A los tres años Mozart compuso música y durante su niñez recorrió las cortes de Europa como un niño prodigio, capaz de improvisar, de cantar con una voz angelical y ser el centro de la atención de todos por su ingenio y gracia. Sentado sobre las rodillas de María Antonieta, entonces futura reina de Francia, le propuso matrimonio; sentado sobre el clavecín abría las puertas del paraíso.

Pero al llegar a la adolescencia Mozart dejó de ser el “niño prodigio” aunque fuera el músico prodigioso. De las rodillas de la princesa y de ser el ídolo de la nobleza, pasó al servicio del arzobispo de Salzburgo, que lo tomaba como un sirviente más en su fastuosa corte.
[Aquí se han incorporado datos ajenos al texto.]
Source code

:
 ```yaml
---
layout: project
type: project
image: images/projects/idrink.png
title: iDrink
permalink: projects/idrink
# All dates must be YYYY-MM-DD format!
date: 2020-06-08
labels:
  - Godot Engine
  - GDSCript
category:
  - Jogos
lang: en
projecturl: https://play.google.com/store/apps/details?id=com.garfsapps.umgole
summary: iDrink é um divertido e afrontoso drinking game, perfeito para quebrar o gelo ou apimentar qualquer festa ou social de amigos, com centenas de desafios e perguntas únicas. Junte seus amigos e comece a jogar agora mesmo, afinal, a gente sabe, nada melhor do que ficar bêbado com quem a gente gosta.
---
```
Hasta que llegó el día en que abandonó Salzburgo y al arzobispo, iniciando una vida de triunfos, penurias, una medida de incomprensión y tristezas.

Mozart se describió, en una ocasión, como un hombre ordinario capaz de componer la más bella música. Su altivez, aunada a una cierta rudeza (Mozart tenía una risa desagradable) pronto le acarreó rivalidades y especialmente celos; de esos celos, según algunos, se originó su trágica muerte por envenenamiento, aunque otros la atribuyen al hecho de que reveló secretos de la masonería. Su ópera “La Flauta Mágica” se centra en ceremoniales y significados muy cercanos a los masones.

Cada músico, aficionado y admirador de Mozart descubre las composiciones que le llegan más cerca del corazón. Una querida persona juzga que el Concierto de Piano 21 es “la obra más erótica jamás escrita”; algunos prefieren sus sinfonías y otros las óperas. Nuestra favorita es “Don Giovanni”, una exquisita burla al seductor que fracasa en todos sus esfuerzos de conquista para finalmente ser arrastrado a los infiernos por el convidado de piedra. Se cuenta que para componer la ópera, Mozart, el libretista Daponte y el viejo y ya inútil Casanova se juntaron en Praga, donde cada noche se oían sus risotadas al volver de una taberna.

De su espíritu nacían obras perfectas

En “Don Giovanni” como en la “Sinfonía Júpiter” hay pasajes donde el compositor hace de cuatro melodías simultáneas una quinta, como cuando un grupo de enmascarados (doña Elvira y su prometido, que han jurado vengarse por la muerte del comendador (el de piedra): toca una orquesta, bailan los enfiestados, canta Leporello y habla el Don en un contrapunto de belleza suprema.

Mozart murió, o fue asesinado, relativamente joven, cuando comenzaba a componer sus más excelsas obras. Para amargura de Austria, su cuerpo fue arrojado a una fosa común; en el cementerio de Viena hay un monumento a Mozart pero nadie sabe, hasta la fecha, en qué preciso lugar descansan sus restos.

Mozart escribía su música sin jamás tachar, corregir o agregar; sus creaciones eran perfectas desde el inicio y así han llegado hasta nosotros. En este su año debemos volver a él muchísimas veces con alegría, reverencia y admiración, esforzándonos por captar algo de su inconmensurable grandeza.